Enforced Method Acting: During the dream sequence when the Dude is looking up at a series of dancing girls, the expression he wears on his face is the result of the extras (with the encouragement of Jeff Bridges' wife and daughter) having stuffed their briefs with hair to make it seem as though they had ungroomed nether regions.
To some degree, John Goodman as Walter Sobchak. His characters, when not directed by the Coen Brothers, tend to be nice, huggable, jolly guys. Walter is anything but. Which nearly became his type. Goodman said in an interview that a lot of the roles offer to him post-Lebowski were variations of the blustering Walter character.
Also, Steve Buscemi's role as a clueless, laid-back slacker who can't get a word in edgewise was written as a jokey inversion of the motor-mouthed psychopath types he'd played in Fargo and Reservoir Dogs. Walter's oft-repeated line "shut the fuck up Donny!" is precisely because Buscemi's wouldn't shut up in Fargo.
The Red Stapler: The White Russian has become somewhat legitimized as a "guy" drink thanks to this movie, as most people nowadays will just assume a man ordering one is a fan of The Dude.
Release Date Change: Originally scheduled for a Christmas 1997 release, Polygram moved the film out of the crowded holiday frame to March 1998, where it opened in the same frame as Fargo.
Shrug of God: Jimmie Dale Gilmore (Smokey) admits he has been asked over a hundred times whether he stepped over the line or not when his character bowled. Gilmore says he knows, but the answer is a secret that he will take to his grave.
Throw It In!: In an interview with Rolling Stone, John Goodman stated that The Dude referring to The Big Lebowski as a "human paraquat" was one of the only improvised lines to make it into the final film. Virtually every other line, including every "man", "dude", and "uh", was scripted.

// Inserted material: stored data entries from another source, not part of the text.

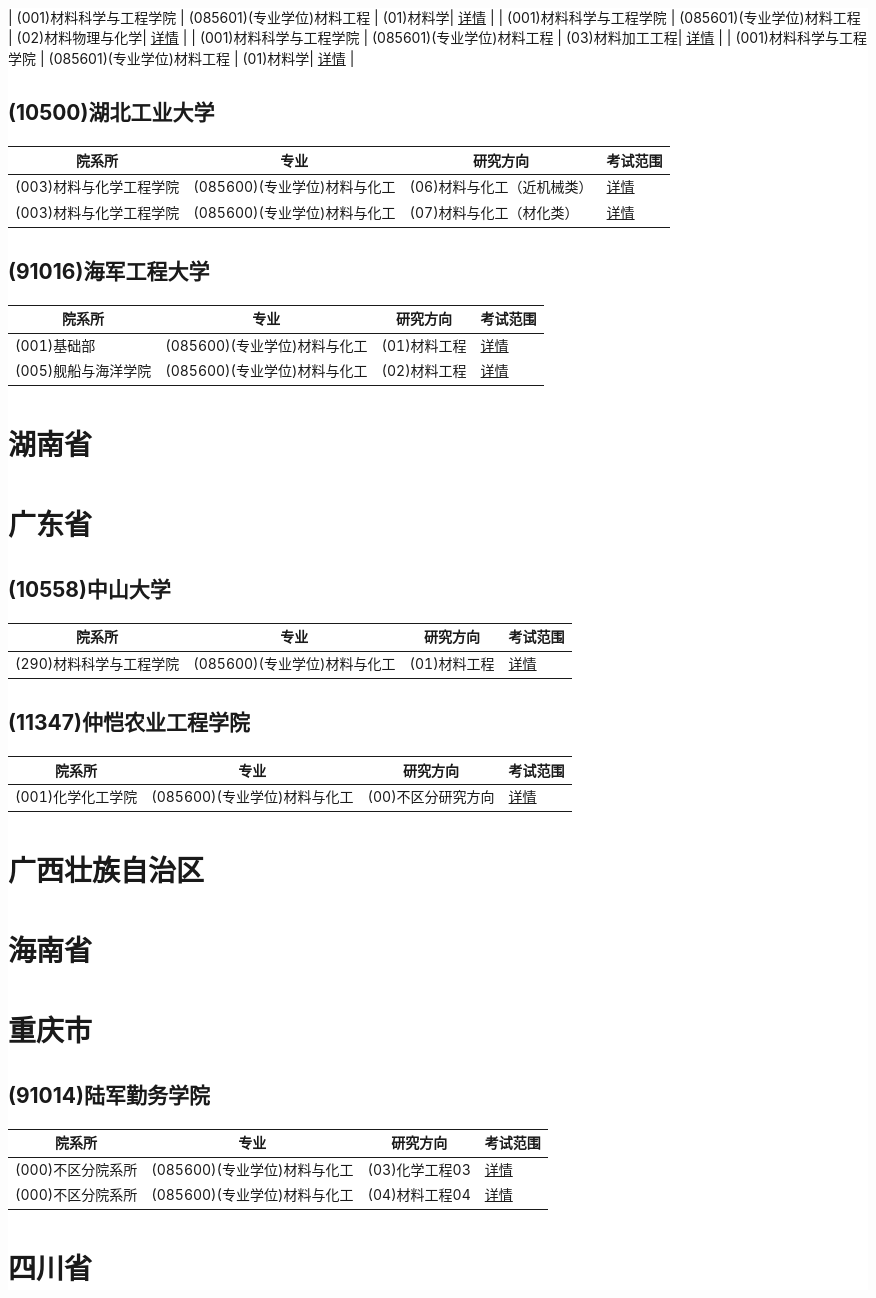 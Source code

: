  | (001)材料科学与工程学院 | (085601)(专业学位)材料工程 | (01)材料学| [详情](https://yz.chsi.com.cn/zsml/kskm.jsp?id=1049721001085601012) |
 | (001)材料科学与工程学院 | (085601)(专业学位)材料工程 | (02)材料物理与化学| [详情](https://yz.chsi.com.cn/zsml/kskm.jsp?id=1049721001085601022) |
 | (001)材料科学与工程学院 | (085601)(专业学位)材料工程 | (03)材料加工工程| [详情](https://yz.chsi.com.cn/zsml/kskm.jsp?id=1049721001085601032) |
 | (001)材料科学与工程学院 | (085601)(专业学位)材料工程 | (01)材料学| [详情](https://yz.chsi.com.cn/zsml/kskm.jsp?id=1049723001085601012) |
## (10500)湖北工业大学
| 院系所   |  专业  |  研究方向  |   考试范围 |  
| - | - | - |  - |   
 | (003)材料与化学工程学院 | (085600)(专业学位)材料与化工 | (06)材料与化工（近机械类）| [详情](https://yz.chsi.com.cn/zsml/kskm.jsp?id=1050021003085600062) |
 | (003)材料与化学工程学院 | (085600)(专业学位)材料与化工 | (07)材料与化工（材化类）| [详情](https://yz.chsi.com.cn/zsml/kskm.jsp?id=1050021003085600072) |
## (91016)海军工程大学
| 院系所   |  专业  |  研究方向  |   考试范围 |  
| - | - | - |  - |   
 | (001)基础部 | (085600)(专业学位)材料与化工 | (01)材料工程| [详情](https://yz.chsi.com.cn/zsml/kskm.jsp?id=9101621001085600012) |
 | (005)舰船与海洋学院 | (085600)(专业学位)材料与化工 | (02)材料工程| [详情](https://yz.chsi.com.cn/zsml/kskm.jsp?id=9101621005085600022) |
# 湖南省
# 广东省
## (10558)中山大学
| 院系所   |  专业  |  研究方向  |   考试范围 |  
| - | - | - |  - |   
 | (290)材料科学与工程学院 | (085600)(专业学位)材料与化工 | (01)材料工程| [详情](https://yz.chsi.com.cn/zsml/kskm.jsp?id=1055821290085600012) |
## (11347)仲恺农业工程学院
| 院系所   |  专业  |  研究方向  |   考试范围 |  
| - | - | - |  - |   
 | (001)化学化工学院 | (085600)(专业学位)材料与化工 | (00)不区分研究方向| [详情](https://yz.chsi.com.cn/zsml/kskm.jsp?id=1134721001085600002) |
# 广西壮族自治区
# 海南省
# 重庆市
## (91014)陆军勤务学院
| 院系所   |  专业  |  研究方向  |   考试范围 |  
| - | - | - |  - |   
 | (000)不区分院系所 | (085600)(专业学位)材料与化工 | (03)化学工程03| [详情](https://yz.chsi.com.cn/zsml/kskm.jsp?id=9101421000085600032) |
 | (000)不区分院系所 | (085600)(专业学位)材料与化工 | (04)材料工程04| [详情](https://yz.chsi.com.cn/zsml/kskm.jsp?id=9101421000085600042) |
# 四川省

The Dude is mostly inspired by Jeff Dowd, an American film producer and political activist The Coen Brothers met while they were trying to find distribution for Blood Simple. Dowd had been a member of the Seattle Seven, liked to drink White Russians, and was known as "The Dude". The Dude was also partly based on a friend of the Coen brothers, Peter Exline (now a member of the faculty at USC's School of Cinematic Arts), a Vietnam War veteran who reportedly lived in a dump of an apartment and was proud of a little rug that "tied the room together". Exline knew Barry Sonnenfeld from New York University and Sonnenfeld introduced Exline to the Coen brothers while they were trying to raise money for Blood Simple.Exline became friends with the Coens and in 1989, told them all kinds of stories from his own life, including ones about his actor-writer friend Lewis Abernathy (one of the inspirations for Walter), a fellow Vietnam vet who later became a private investigator and helped him track down and confront a high school kid who stole his car. As in the film, Exline's car was impounded by the Los Angeles Police Department and Abernathy found an 8th grader's homework under the passenger seat.
Walter was based on John Milius, who the Coens met in Los Angeles while making Barton Fink. An infamously bombastic right-winger with an obsession with all things militaristic, and an enthusiasm for guns, his girth, beard, hair style, and shades are also all reflected in Walter's physical appearance. Milius introduced the Coens to one of his best friends, Jim Ganzer, also known as the Dude.
For the pinball:
Pre-Order Bonus: Or early purchase bonus, rather - a Lebowski-themed small rug (complete with bowling references) that can be placed under the game.
Troubled Production: Quite a turbulent one. Universal Studios contributed plenty of Executive Meddling during development and threatened Dutch Pinball with pulling the license after premature showing of a prototype with unapproved artwork. Dutch Pinball's Director of Marketing and Communications, Phillip Weinberg, resigned due to said problems and made several revealing and accusatory statements about the company. And just when everything appeared fine, it came to light in 2017 that Dutch's Pinball's contract manufacturer, ARA, was halting production of The Big Lebowski upon claims that Dutch Pinball had not paid them sufficiently. They also were holding completed machines hostage from customers out of protest. Dutch Pinball severed ties with ARA and announced that they found a new manufacturer, though nonetheless have been derided by those still awaiting their games.